Project

General

Profile

Actions

Feature #19322

open

Support spawning "private" child processes

Added by kjtsanaktsidis (KJ Tsanaktsidis) almost 2 years ago. Updated almost 2 years ago.

Status:
Open
Assignee:
-
Target version:
-
[ruby-core:111712]

Description

Background

The traditional Unix process APIs (fork etc) are poorly isolated. If a library spawns a child process, this is not transparent to the program using the library. Any signal handler for SIGCHLD in the program will be called when the spawned process exits, and even worse, if the parent calls Process.waitpid2(-1), it will consume the returned status code, stealing it from the library!

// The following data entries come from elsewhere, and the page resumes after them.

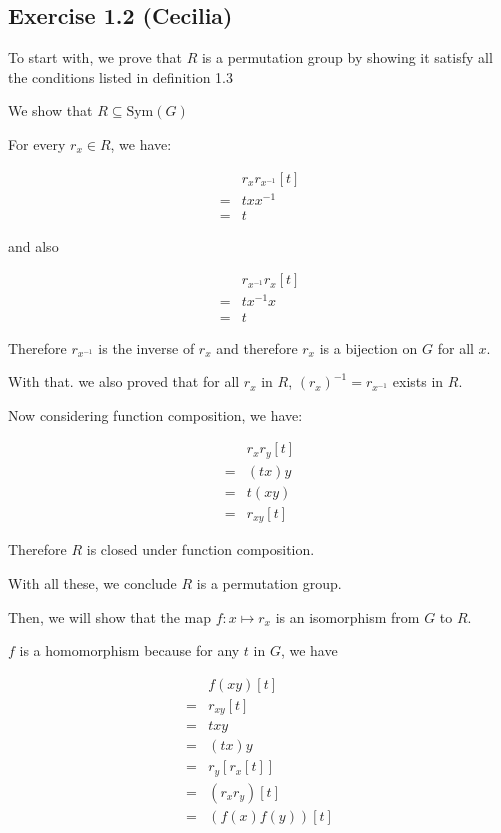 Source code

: \subsection*{Exercise 1.2 (Cecilia)}

To start with, we prove that $R$ is a permutation group by showing it satisfy all the conditions listed in definition 1.3

We show that $R \subseteq \text{Sym}(G)$

For every $ r_x \in R$, we have:

\begin{align*}
   & r_x r_{x^{-1}} [t] \\
  =& txx^{-1}           \\
  =& t
\end{align*}

and also

\begin{align*}
   & r_{x^{-1}} r_x [t] \\
  =& tx^{-1}x           \\
  =& t
\end{align*}

Therefore $r_{x^{-1}}$ is the inverse of $r_x$ and therefore $r_x$ is a bijection on $G$ for all $x$.

With that. we also proved that for all $r_x$ in $R$, $(r_x)^{-1} = r_{x^{-1}} $ exists in $R$.

Now considering function composition, we have:

\begin{align*}
   & r_x r_y [t] \\
  =& (tx)y       \\
  =& t(xy)       \\
  =& r_{xy} [t]
\end{align*}

Therefore $R$ is closed under function composition. 

With all these, we conclude $ R $ is a permutation group.

Then, we will show that the map $f: x \mapsto r_x$ is an isomorphism from $G$ to $R$.

$f$ is a homomorphism because for any $t$ in $G$, we have

\begin{align*}
   & f(xy)[t]       \\
  =& r_{xy}[t]      \\
  =& txy            \\
  =& (tx)y          \\
  =& r_y [r_x[t]]   \\
  =& (r_x r_y)[t]   \\
  =& (f(x) f(y))[t]
\end{align*}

Unfortunately, the practice of responding to SIGCHLD by calling waitpid2(-1) in a loop is a pretty common unixism. For example, Unicorn does it here. In short, there is no reliable way for a gem to spawn a child process in a way that can’t (unintentionally) be interfered with by other parts of the program.

Problem statement

Consider the following program.

# Imagine this part of the program is in some top-level application event loop
# or something - similar to how Unicorn works. It detects child processes exiting
# and takes some action (possibly restarting a crashed worker, for example).
Signal.trap(:CHLD) do
  loop do
    begin
      pid, status = Process.waitpid2 -1
      puts "Signal handler reaped #{pid} #{status.inspect}"
    rescue Errno::ECHILD
      puts "Signal handler reaped nothing"
      break
    end
  end
end

# Imagine that _this_ part of the program is buried deep in some gem. It knows
# nothing about the application SIGCHLD handling, and quite possibly the application
# author might not even know this gem spawns a child process to do its work!
require 'open3'
loop do
  o, status = Open3.capture2("/bin/sh", "-c", "echo 'hello'")
  puts "ran command, got #{o.chomp} #{status.inspect}"
end

In current versions of Ruby, some loop iterations will function correctly, and print something like this. The gem gets the Process::Status object from its command and can know if e.g. it exited abnormally.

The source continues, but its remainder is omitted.